- _Goal of the exercise_
Lines from the opening of the material through the line containing "- 在資料倉儲中，合併主表與增量更新表，確保按鍵值有序。" must be duplicated word for word. Pictures are not.
*** Given information Section Begins ***
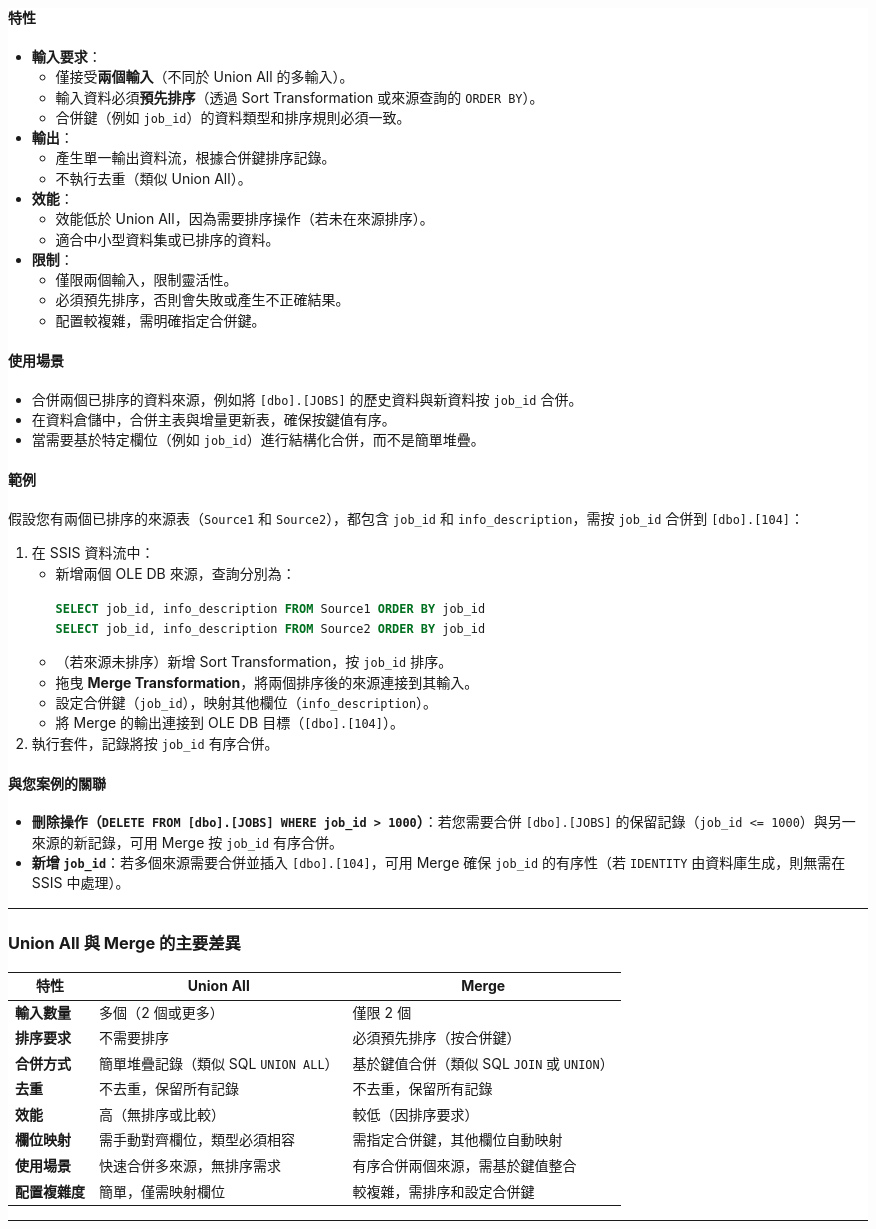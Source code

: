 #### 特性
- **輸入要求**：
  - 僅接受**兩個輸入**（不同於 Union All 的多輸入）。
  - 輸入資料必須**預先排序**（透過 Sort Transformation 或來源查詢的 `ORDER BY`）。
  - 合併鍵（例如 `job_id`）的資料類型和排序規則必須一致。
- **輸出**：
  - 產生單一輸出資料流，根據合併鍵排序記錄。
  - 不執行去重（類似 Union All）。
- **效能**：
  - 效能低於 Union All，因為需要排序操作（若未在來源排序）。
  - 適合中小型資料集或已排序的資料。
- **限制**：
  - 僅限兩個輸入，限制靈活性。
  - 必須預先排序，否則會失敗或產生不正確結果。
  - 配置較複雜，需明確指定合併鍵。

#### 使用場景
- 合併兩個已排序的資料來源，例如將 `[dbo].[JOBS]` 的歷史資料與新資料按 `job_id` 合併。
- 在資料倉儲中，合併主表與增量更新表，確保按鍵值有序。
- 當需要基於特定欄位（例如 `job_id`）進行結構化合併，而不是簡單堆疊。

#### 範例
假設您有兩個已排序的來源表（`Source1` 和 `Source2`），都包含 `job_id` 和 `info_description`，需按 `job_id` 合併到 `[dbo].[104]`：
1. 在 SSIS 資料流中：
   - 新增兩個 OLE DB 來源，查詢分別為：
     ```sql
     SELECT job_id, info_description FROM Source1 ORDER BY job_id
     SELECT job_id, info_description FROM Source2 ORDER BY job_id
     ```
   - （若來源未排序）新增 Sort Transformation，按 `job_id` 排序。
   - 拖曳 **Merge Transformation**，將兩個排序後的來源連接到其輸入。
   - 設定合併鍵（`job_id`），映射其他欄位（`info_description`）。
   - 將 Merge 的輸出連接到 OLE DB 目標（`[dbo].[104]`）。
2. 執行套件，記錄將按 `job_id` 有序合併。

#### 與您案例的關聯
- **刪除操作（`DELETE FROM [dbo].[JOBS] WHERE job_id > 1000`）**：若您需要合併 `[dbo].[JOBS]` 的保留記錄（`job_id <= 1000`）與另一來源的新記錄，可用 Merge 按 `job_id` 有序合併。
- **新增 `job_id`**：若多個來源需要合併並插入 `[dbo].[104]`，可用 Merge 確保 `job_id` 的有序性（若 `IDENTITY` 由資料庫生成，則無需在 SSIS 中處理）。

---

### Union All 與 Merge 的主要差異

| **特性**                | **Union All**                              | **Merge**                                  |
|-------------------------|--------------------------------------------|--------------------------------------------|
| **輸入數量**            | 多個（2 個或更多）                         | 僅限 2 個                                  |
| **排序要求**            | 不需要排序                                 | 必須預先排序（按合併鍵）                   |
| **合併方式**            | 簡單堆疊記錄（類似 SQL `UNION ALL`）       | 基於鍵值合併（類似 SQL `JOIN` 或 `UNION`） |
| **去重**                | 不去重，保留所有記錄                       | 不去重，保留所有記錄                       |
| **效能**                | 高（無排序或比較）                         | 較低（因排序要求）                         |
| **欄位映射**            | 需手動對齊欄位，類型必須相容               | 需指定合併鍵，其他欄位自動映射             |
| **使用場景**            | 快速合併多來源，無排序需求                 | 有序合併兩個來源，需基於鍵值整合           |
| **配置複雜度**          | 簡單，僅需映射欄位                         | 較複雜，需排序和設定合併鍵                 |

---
*** Given information Section Ends ***
- _Worked solution_
Source code

: #### 特性
- **輸入要求**：
  - 僅接受**兩個輸入**（不同於 Union All 的多輸入）。
  - 輸入資料必須**預先排序**（透過 Sort Transformation 或來源查詢的 `ORDER BY`）。
  - 合併鍵（例如 `job_id`）的資料類型和排序規則必須一致。
- **輸出**：
  - 產生單一輸出資料流，根據合併鍵排序記錄。
  - 不執行去重（類似 Union All）。
- **效能**：
  - 效能低於 Union All，因為需要排序操作（若未在來源排序）。
  - 適合中小型資料集或已排序的資料。
- **限制**：
  - 僅限兩個輸入，限制靈活性。
  - 必須預先排序，否則會失敗或產生不正確結果。
  - 配置較複雜，需明確指定合併鍵。

#### 使用場景
- 合併兩個已排序的資料來源，例如將 `[dbo].[JOBS]` 的歷史資料與新資料按 `job_id` 合併。
- 在資料倉儲中，合併主表與增量更新表，確保按鍵值有序。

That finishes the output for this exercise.